When China finances ideological organizations abroad, Western governments ask whether democratic systems are being manipulated. When Russia amplifies separatist narratives or supports extremist political actors, security agencies discuss hybrid warfare, malign influence, and democratic destabilization. Yet when similar practices are associated with the United States, they are more often framed as advocacy, public diplomacy, transnational networking, or soft power.

This asymmetry is not new. During the Cold War, American money flowed extensively into political parties, labor unions, civil society organizations, and media networks across Western Europe, particularly in countries such as Italy and France where fears of communist electoral victories shaped Western strategic thinking.

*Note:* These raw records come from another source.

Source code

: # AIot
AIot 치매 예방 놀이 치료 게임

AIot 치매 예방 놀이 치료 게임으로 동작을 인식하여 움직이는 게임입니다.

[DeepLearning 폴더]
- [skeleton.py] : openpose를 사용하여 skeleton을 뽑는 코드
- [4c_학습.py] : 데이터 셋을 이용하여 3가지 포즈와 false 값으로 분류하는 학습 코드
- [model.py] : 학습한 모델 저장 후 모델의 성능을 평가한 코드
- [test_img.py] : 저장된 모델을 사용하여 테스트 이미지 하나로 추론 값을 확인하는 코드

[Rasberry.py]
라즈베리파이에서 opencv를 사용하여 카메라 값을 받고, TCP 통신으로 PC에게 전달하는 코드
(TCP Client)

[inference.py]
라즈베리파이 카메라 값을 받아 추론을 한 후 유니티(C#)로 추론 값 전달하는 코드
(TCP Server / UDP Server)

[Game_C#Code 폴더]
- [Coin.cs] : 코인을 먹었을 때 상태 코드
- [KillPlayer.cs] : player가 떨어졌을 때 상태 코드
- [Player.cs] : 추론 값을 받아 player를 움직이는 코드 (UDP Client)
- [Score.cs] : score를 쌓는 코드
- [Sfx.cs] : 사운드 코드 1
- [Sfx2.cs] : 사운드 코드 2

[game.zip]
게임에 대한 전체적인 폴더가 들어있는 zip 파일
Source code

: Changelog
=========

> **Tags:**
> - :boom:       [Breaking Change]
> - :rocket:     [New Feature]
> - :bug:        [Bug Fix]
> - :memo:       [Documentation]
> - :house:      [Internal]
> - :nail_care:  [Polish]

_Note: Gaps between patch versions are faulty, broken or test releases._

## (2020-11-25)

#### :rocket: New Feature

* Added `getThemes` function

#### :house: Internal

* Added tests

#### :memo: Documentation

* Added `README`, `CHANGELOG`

These activities were rarely viewed in the West as foreign interference. They were presented instead as democratic stabilization, anti-communist containment, or alliance management.

Ultimately, Western states have never fully developed a coherent way of recognizing interference when it originates from within the Western alliance itself.

The problem has become harder to ignore as segments of the contemporary American political right increasingly cultivate and support illiberal movements abroad.

The Trump administration has openly aligned itself with illiberal leaders such as Viktor Orbán in Hungary. American conservative networks increasingly support or amplify far-right movements in Europe, including parties associated with xenophobic politics, hostility toward immigration, and attacks on LGBTQ+ rights and reproductive rights. In Canada, American media, political networks, and funding streams have also intersected visibly with the Trucker Convoy mobilizations and separatist discourse in Alberta.

Comparable behaviour linked to China or Russia would almost certainly attract much greater institutional scrutiny.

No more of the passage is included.